Hematoma Resolution In Vivo Is Directed by Activating Transcription Factor 1

The efficient resolution of tissue hemorrhage is an important homeostatic function. In human macrophages in vitro, heme activates an AMPK (AMP-activated protein kinase)/ATF1 (activating transcription factor-1) pathway that directs Mhem macrophages through coregulation of HO-1 (heme oxygenase-1; HMOX1) and lipid homeostasis genes. OBJECTIVE: We asked whether this pathway had an in vivo role in mice. METHODS AND RESULTS: Perifemoral hematomas were used as a model of hematoma resolution. In mouse bone marrow–derived macrophages, heme induced HO-1, lipid regulatory genes including LXR (lipid X receptor), the growth factor IGF1 (insulin-like growth factor-1), and the splenic red pulp macrophage gene Spic. This response was lost in bone marrow–derived macrophages from mice deficient in AMPK (Prkab1(−/)(−)) or ATF1 (Atf1(−/−)). In vivo, femoral hematomas resolved completely between days 8 and 9 in littermate control mice (n=12), but were still present at day 9 in mice deficient in either AMPK (Prkab1(−/−)) or ATF1 (Atf1(−/−); n=6 each). Residual hematomas were accompanied by increased macrophage infiltration, inflammatory activation and oxidative stress.
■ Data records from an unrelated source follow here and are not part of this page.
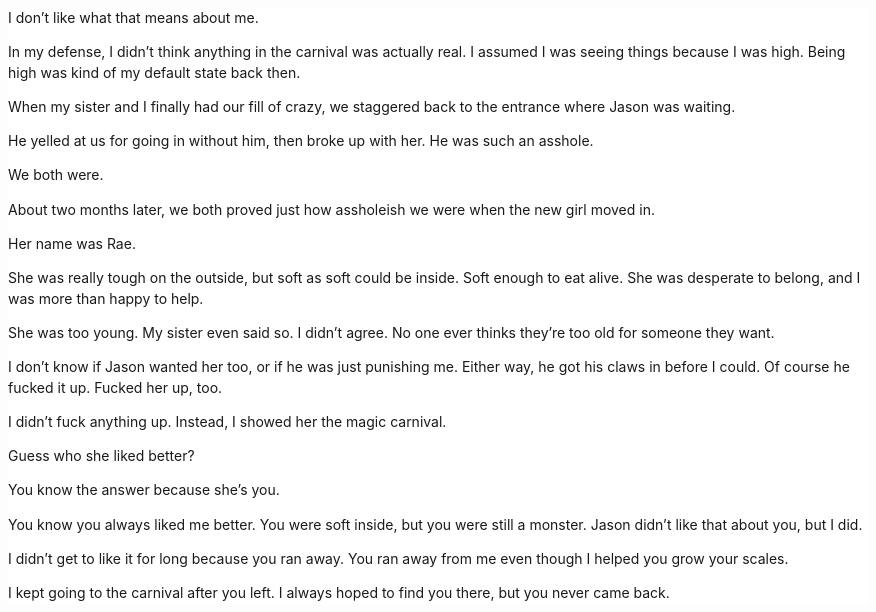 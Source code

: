 

I don’t like what that means about me. 



In my defense, I didn’t think anything in the carnival was actually real. I assumed I was seeing things because I was high. Being high was kind of my default state back then.



When my sister and I finally had our fill of crazy, we staggered back to the entrance where Jason was waiting. 



He yelled at us for going in without him, then broke up with her. He was such an asshole.



We both were.



About two months later, we both proved just how assholeish we were when the new girl moved in.



Her name was Rae.



She was really tough on the outside, but soft as soft could be inside. Soft enough to eat alive. She was desperate to belong, and I was more than happy to help.



She was too young. My sister even said so. I didn’t agree. No one ever thinks they’re too old for someone they want.



I don’t know if Jason wanted her too, or if he was just punishing me. Either way, he got his claws in before I could. Of course he fucked it up. Fucked her up, too.



I didn’t fuck anything up. Instead, I showed her the magic carnival.



Guess who she liked better?



You know the answer because she’s you.



You know you always liked me better. You were soft inside, but you were still a monster. Jason didn’t like that about you, but I did.



I didn’t get to like it for long because you ran away. You ran away from me even though I helped you grow your scales.



I kept going to the carnival after you left. I always hoped to find you there, but you never came back.


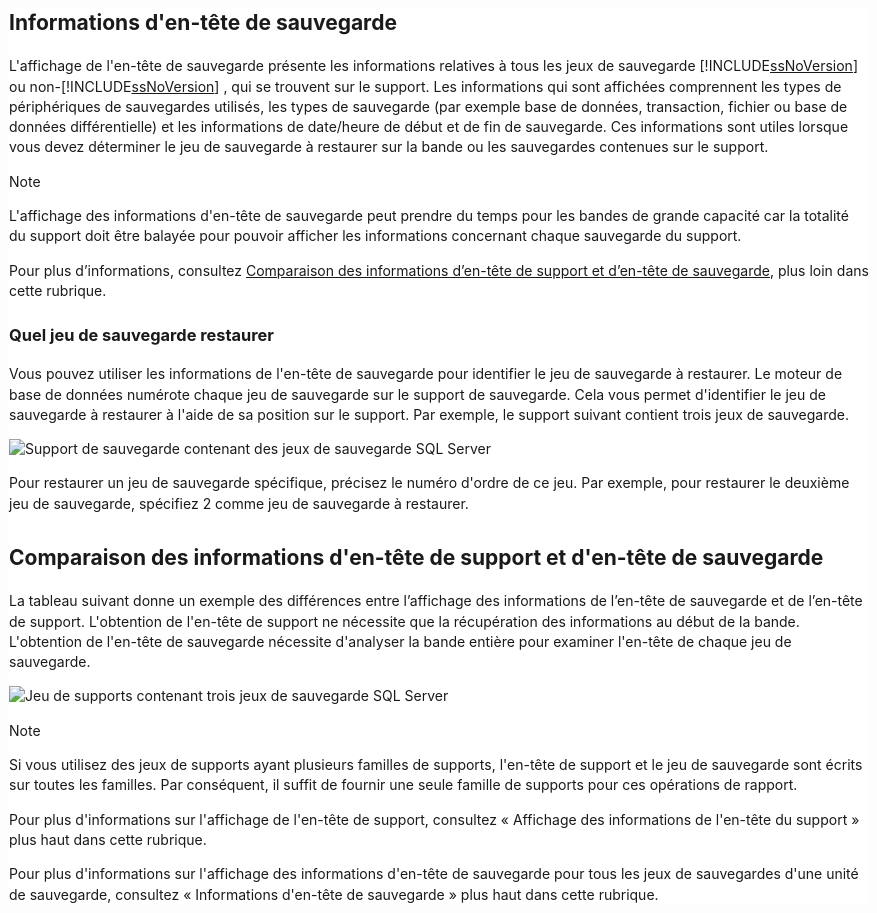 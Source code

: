 ##  <a name="backup-header-information"></a><a name="BackupHeader"></a> Informations d'en-tête de sauvegarde  
 L'affichage de l'en-tête de sauvegarde présente les informations relatives à tous les jeux de sauvegarde [!INCLUDE[ssNoVersion](../../includes/ssnoversion-md.md)] ou non-[!INCLUDE[ssNoVersion](../../includes/ssnoversion-md.md)] , qui se trouvent sur le support. Les informations qui sont affichées comprennent les types de périphériques de sauvegardes utilisés, les types de sauvegarde (par exemple base de données, transaction, fichier ou base de données différentielle) et les informations de date/heure de début et de fin de sauvegarde. Ces informations sont utiles lorsque vous devez déterminer le jeu de sauvegarde à restaurer sur la bande ou les sauvegardes contenues sur le support.  
  
> [!NOTE]  
>  L'affichage des informations d'en-tête de sauvegarde peut prendre du temps pour les bandes de grande capacité car la totalité du support doit être balayée pour pouvoir afficher les informations concernant chaque sauvegarde du support.  
  
 Pour plus d’informations, consultez [Comparaison des informations d’en-tête de support et d’en-tête de sauvegarde](#CompareMediaHeaderBackupHeader), plus loin dans cette rubrique.  
  
### <a name="which-backup-set-to-restore"></a>Quel jeu de sauvegarde restaurer  
 Vous pouvez utiliser les informations de l'en-tête de sauvegarde pour identifier le jeu de sauvegarde à restaurer. Le moteur de base de données numérote chaque jeu de sauvegarde sur le support de sauvegarde. Cela vous permet d'identifier le jeu de sauvegarde à restaurer à l'aide de sa position sur le support. Par exemple, le support suivant contient trois jeux de sauvegarde.  
  
 ![Support de sauvegarde contenant des jeux de sauvegarde SQL Server](../../database-engine/media/bnr-media-backup-sets.gif "Support de sauvegarde contenant des jeux de sauvegarde SQL Server")  
  
 Pour restaurer un jeu de sauvegarde spécifique, précisez le numéro d'ordre de ce jeu. Par exemple, pour restaurer le deuxième jeu de sauvegarde, spécifiez 2 comme jeu de sauvegarde à restaurer.  
  
##  <a name="comparison-of-media-header-and-backup-header-information"></a><a name="CompareMediaHeaderBackupHeader"></a> Comparaison des informations d'en-tête de support et d'en-tête de sauvegarde  
 La tableau suivant donne un exemple des différences entre l’affichage des informations de l’en-tête de sauvegarde et de l’en-tête de support. L'obtention de l'en-tête de support ne nécessite que la récupération des informations au début de la bande. L'obtention de l'en-tête de sauvegarde nécessite d'analyser la bande entière pour examiner l'en-tête de chaque jeu de sauvegarde.  
  
 ![Jeu de supports contenant trois jeux de sauvegarde SQL Server](../../database-engine/media/bnr-media-label.gif "Jeu de supports contenant trois jeux de sauvegarde SQL Server")  
  
> [!NOTE]  
>  Si vous utilisez des jeux de supports ayant plusieurs familles de supports, l'en-tête de support et le jeu de sauvegarde sont écrits sur toutes les familles. Par conséquent, il suffit de fournir une seule famille de supports pour ces opérations de rapport.  
  
 Pour plus d'informations sur l'affichage de l'en-tête de support, consultez « Affichage des informations de l'en-tête du support » plus haut dans cette rubrique.  
  
 Pour plus d'informations sur l'affichage des informations d'en-tête de sauvegarde pour tous les jeux de sauvegardes d'une unité de sauvegarde, consultez « Informations d'en-tête de sauvegarde » plus haut dans cette rubrique.  
   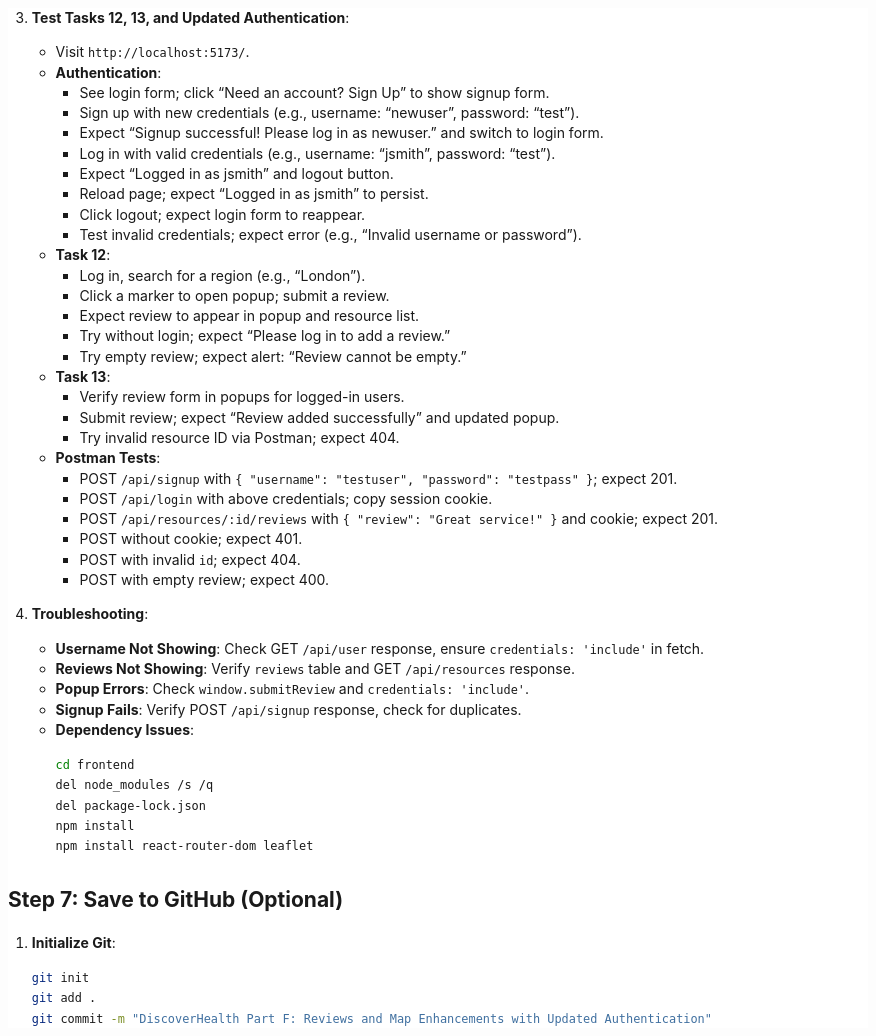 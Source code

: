 3. **Test Tasks 12, 13, and Updated Authentication**:
   * Visit `http://localhost:5173/`.
   * **Authentication**:
     - See login form; click “Need an account? Sign Up” to show signup form.
     - Sign up with new credentials (e.g., username: “newuser”, password: “test”).
     - Expect “Signup successful! Please log in as newuser.” and switch to login form.
     - Log in with valid credentials (e.g., username: “jsmith”, password: “test”).
     - Expect “Logged in as jsmith” and logout button.
     - Reload page; expect “Logged in as jsmith” to persist.
     - Click logout; expect login form to reappear.
     - Test invalid credentials; expect error (e.g., “Invalid username or password”).
   * **Task 12**:
     - Log in, search for a region (e.g., “London”).
     - Click a marker to open popup; submit a review.
     - Expect review to appear in popup and resource list.
     - Try without login; expect “Please log in to add a review.”
     - Try empty review; expect alert: “Review cannot be empty.”
   * **Task 13**:
     - Verify review form in popups for logged-in users.
     - Submit review; expect “Review added successfully” and updated popup.
     - Try invalid resource ID via Postman; expect 404.
   * **Postman Tests**:
     - POST `/api/signup` with `{ "username": "testuser", "password": "testpass" }`; expect 201.
     - POST `/api/login` with above credentials; copy session cookie.
     - POST `/api/resources/:id/reviews` with `{ "review": "Great service!" }` and cookie; expect 201.
     - POST without cookie; expect 401.
     - POST with invalid `id`; expect 404.
     - POST with empty review; expect 400.

4. **Troubleshooting**:
   * **Username Not Showing**: Check GET `/api/user` response, ensure `credentials: 'include'` in fetch.
   * **Reviews Not Showing**: Verify `reviews` table and GET `/api/resources` response.
   * **Popup Errors**: Check `window.submitReview` and `credentials: 'include'`.
   * **Signup Fails**: Verify POST `/api/signup` response, check for duplicates.
   * **Dependency Issues**:
     ```bash
     cd frontend
     del node_modules /s /q
     del package-lock.json
     npm install
     npm install react-router-dom leaflet
     ```

## Step 7: Save to GitHub (Optional)

1. **Initialize Git**:
   ```bash
   git init
   git add .
   git commit -m "DiscoverHealth Part F: Reviews and Map Enhancements with Updated Authentication"
   ```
We also found that fluorescent lipids and a fluorescent iron-analog were trafficked to lipid-laden and iron-laden macrophages respectively. Moreover erythrocyte iron and lipid abnormally colocalized in the same macrophages in Atf1(−/−) mice. Therefore, iron-lipid separation was Atf1-dependent. CONCLUSIONS: Taken together, these data demonstrate that both AMPK and ATF1 are required for normal hematoma resolution.